The last section will probably be the most comfortable for readers and scholars of Western haiku. It focuses on the poetry of Lenard D. Moore, past-president of The Haiku Society of America and notable haiku poet and editor. Toru Kiuchi examines the African-American aesthetic in Moore’s haiku, exploring the rich natural imagery in Moore’s work and his ability to connect the kigo of his haiku to a larger black history and ancestry. Ce Rosenow argues that, while haiku are traditionally individual moments, Moore crafts haiku sequences that reveal a communal, African-American narrative and the stories of a collective black experience. In the third, and final, essay on Moore, Sheila Smith McKoy argues that Moore’s haiku use renso, a Japanese concept of linking two ideas that initially seem disparate, and sankofa, a concept from the Akan culture of Ghana in which people are called to engage in their cultural history in order to understand themselves. McKoy argues that, by using both of these ideas, Moore is able to craft haiku that have individual importance, but also a greater African-American cultural importance. All three essays look at Moore’s individual haiku as well as his two book-length narrative haiku sequences, Desert Storm and Gathering at the Crossroads. These essays stand as a contrast to the other essays in the anthology in that they don’t seek to legitimize Moore’s haiku nor, with the possible exception of McKoy, connect it directly to Japanese haiku or defend it with Japanese aesthetic principles. For example, despite the fact that both Desert Storm and Gathering at the Crossroads are meant to be read like narrative sequences, none of the critics use a term like rensaku to describe them. It is clear that, of all the poets studied in this anthology, Moore has one of the strongest connections to the Japanese tradition and that critics are able to focus more on the African-American aesthetics in his haiku rather than trying to prove that his work is haiku. This makes the last three essays of the book the most rewarding because they explore the work more fully and through a more critical lens than their earlier counterparts.

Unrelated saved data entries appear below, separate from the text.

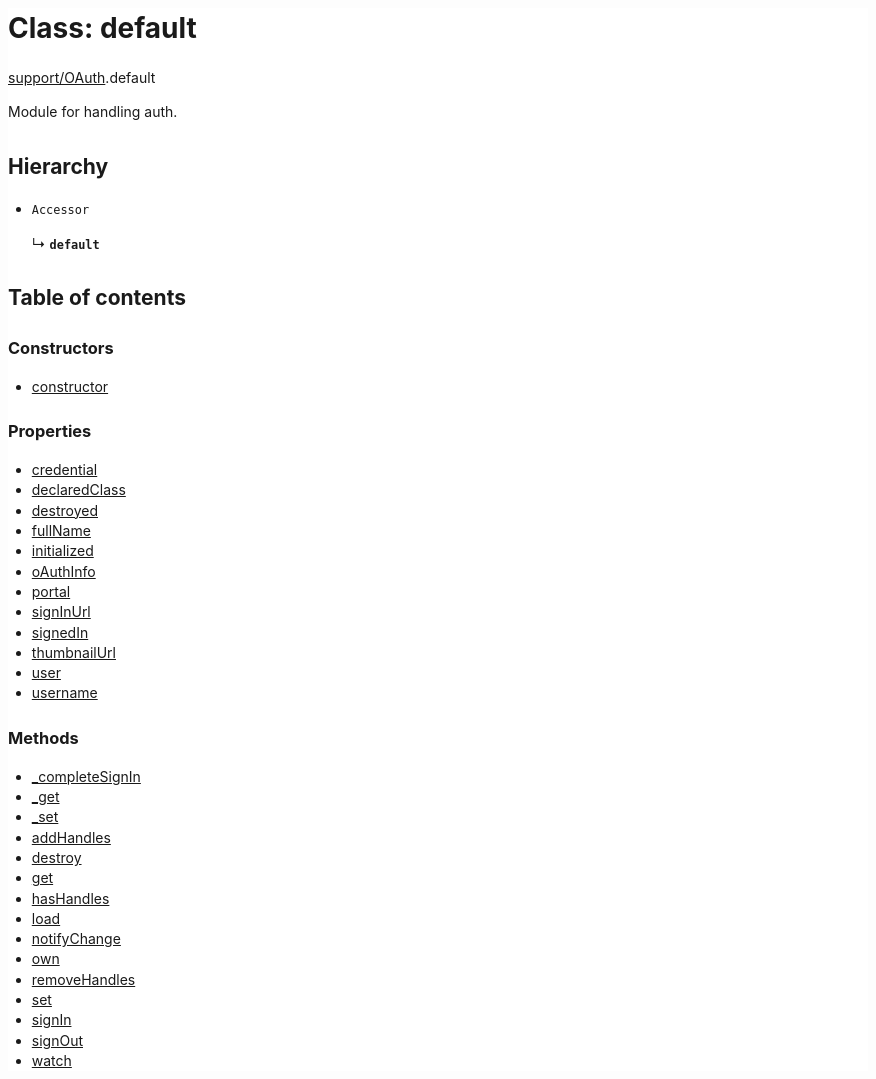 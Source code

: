 # Class: default

[support/OAuth](../wiki/support.OAuth).default

Module for handling auth.

## Hierarchy

- `Accessor`

  ↳ **`default`**

## Table of contents

### Constructors

- [constructor](../wiki/support.OAuth.default#constructor)

### Properties

- [credential](../wiki/support.OAuth.default#credential)
- [declaredClass](../wiki/support.OAuth.default#declaredclass)
- [destroyed](../wiki/support.OAuth.default#destroyed)
- [fullName](../wiki/support.OAuth.default#fullname)
- [initialized](../wiki/support.OAuth.default#initialized)
- [oAuthInfo](../wiki/support.OAuth.default#oauthinfo)
- [portal](../wiki/support.OAuth.default#portal)
- [signInUrl](../wiki/support.OAuth.default#signinurl)
- [signedIn](../wiki/support.OAuth.default#signedin)
- [thumbnailUrl](../wiki/support.OAuth.default#thumbnailurl)
- [user](../wiki/support.OAuth.default#user)
- [username](../wiki/support.OAuth.default#username)

### Methods

- [\_completeSignIn](../wiki/support.OAuth.default#_completesignin)
- [\_get](../wiki/support.OAuth.default#_get)
- [\_set](../wiki/support.OAuth.default#_set)
- [addHandles](../wiki/support.OAuth.default#addhandles)
- [destroy](../wiki/support.OAuth.default#destroy)
- [get](../wiki/support.OAuth.default#get)
- [hasHandles](../wiki/support.OAuth.default#hashandles)
- [load](../wiki/support.OAuth.default#load)
- [notifyChange](../wiki/support.OAuth.default#notifychange)
- [own](../wiki/support.OAuth.default#own)
- [removeHandles](../wiki/support.OAuth.default#removehandles)
- [set](../wiki/support.OAuth.default#set)
- [signIn](../wiki/support.OAuth.default#signin)
- [signOut](../wiki/support.OAuth.default#signout)
- [watch](../wiki/support.OAuth.default#watch)
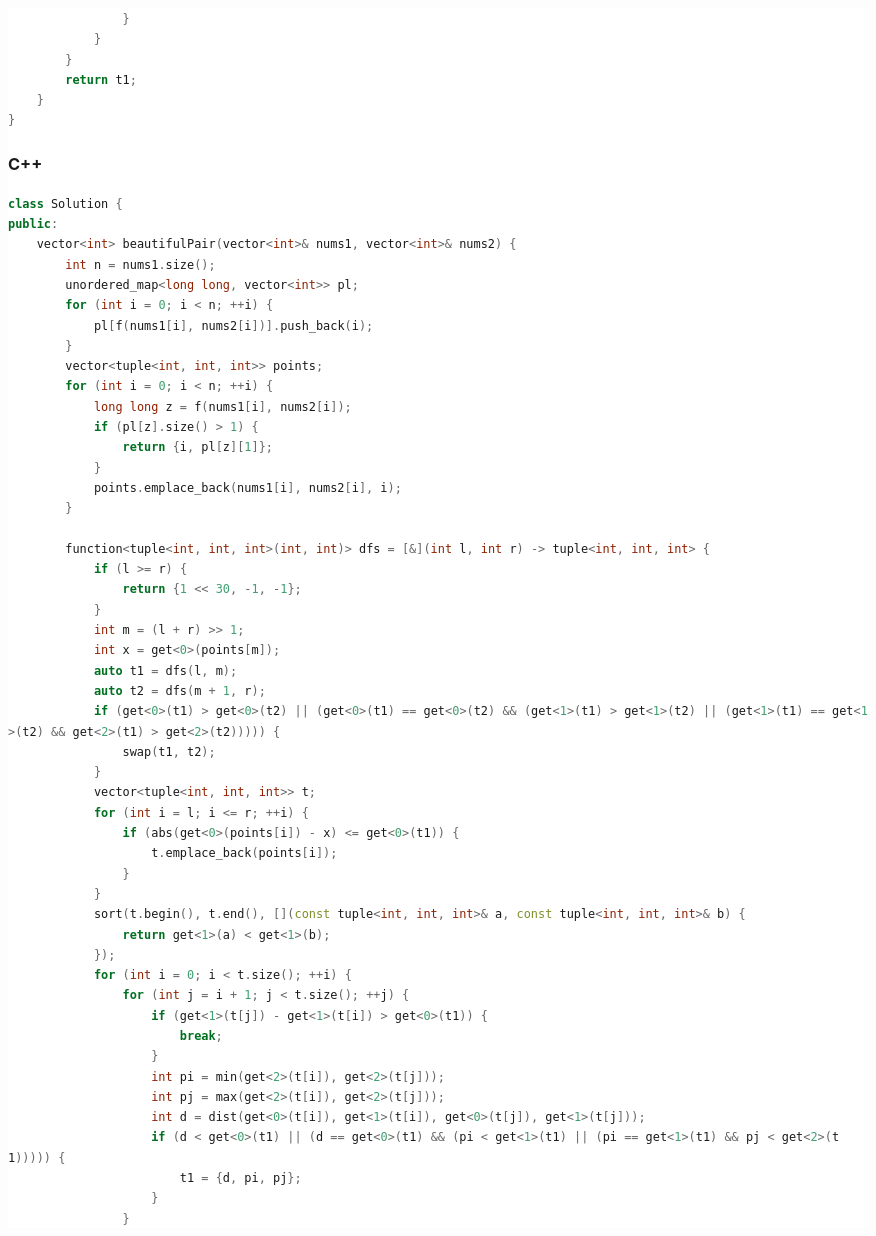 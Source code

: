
 ```java
                }
            }
        }
        return t1;
    }
}
```

### **C++**

```cpp
class Solution {
public:
    vector<int> beautifulPair(vector<int>& nums1, vector<int>& nums2) {
        int n = nums1.size();
        unordered_map<long long, vector<int>> pl;
        for (int i = 0; i < n; ++i) {
            pl[f(nums1[i], nums2[i])].push_back(i);
        }
        vector<tuple<int, int, int>> points;
        for (int i = 0; i < n; ++i) {
            long long z = f(nums1[i], nums2[i]);
            if (pl[z].size() > 1) {
                return {i, pl[z][1]};
            }
            points.emplace_back(nums1[i], nums2[i], i);
        }

        function<tuple<int, int, int>(int, int)> dfs = [&](int l, int r) -> tuple<int, int, int> {
            if (l >= r) {
                return {1 << 30, -1, -1};
            }
            int m = (l + r) >> 1;
            int x = get<0>(points[m]);
            auto t1 = dfs(l, m);
            auto t2 = dfs(m + 1, r);
            if (get<0>(t1) > get<0>(t2) || (get<0>(t1) == get<0>(t2) && (get<1>(t1) > get<1>(t2) || (get<1>(t1) == get<1>(t2) && get<2>(t1) > get<2>(t2))))) {
                swap(t1, t2);
            }
            vector<tuple<int, int, int>> t;
            for (int i = l; i <= r; ++i) {
                if (abs(get<0>(points[i]) - x) <= get<0>(t1)) {
                    t.emplace_back(points[i]);
                }
            }
            sort(t.begin(), t.end(), [](const tuple<int, int, int>& a, const tuple<int, int, int>& b) {
                return get<1>(a) < get<1>(b);
            });
            for (int i = 0; i < t.size(); ++i) {
                for (int j = i + 1; j < t.size(); ++j) {
                    if (get<1>(t[j]) - get<1>(t[i]) > get<0>(t1)) {
                        break;
                    }
                    int pi = min(get<2>(t[i]), get<2>(t[j]));
                    int pj = max(get<2>(t[i]), get<2>(t[j]));
                    int d = dist(get<0>(t[i]), get<1>(t[i]), get<0>(t[j]), get<1>(t[j]));
                    if (d < get<0>(t1) || (d == get<0>(t1) && (pi < get<1>(t1) || (pi == get<1>(t1) && pj < get<2>(t1))))) {
                        t1 = {d, pi, pj};
                    }
                }
```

Overall, African American Haiku: Cultural Visions is a fascinating collection of essays focused on the haiku of five prominent African-American poets. For readers unfamiliar with the work of these authors, it serves to not only introduce the haiku of these poets but to place them firmly in the haiku tradition. It is a well-developed collection of essays that expands the definition of American haiku and its authorship, and exposes readers of Western haiku to poets they may not have explored previously. While some readers may find the assertions of some of the critics questionable, overall the scholarship is rich and thorough and the anthology serves as an excellent exploration of African-American haiku.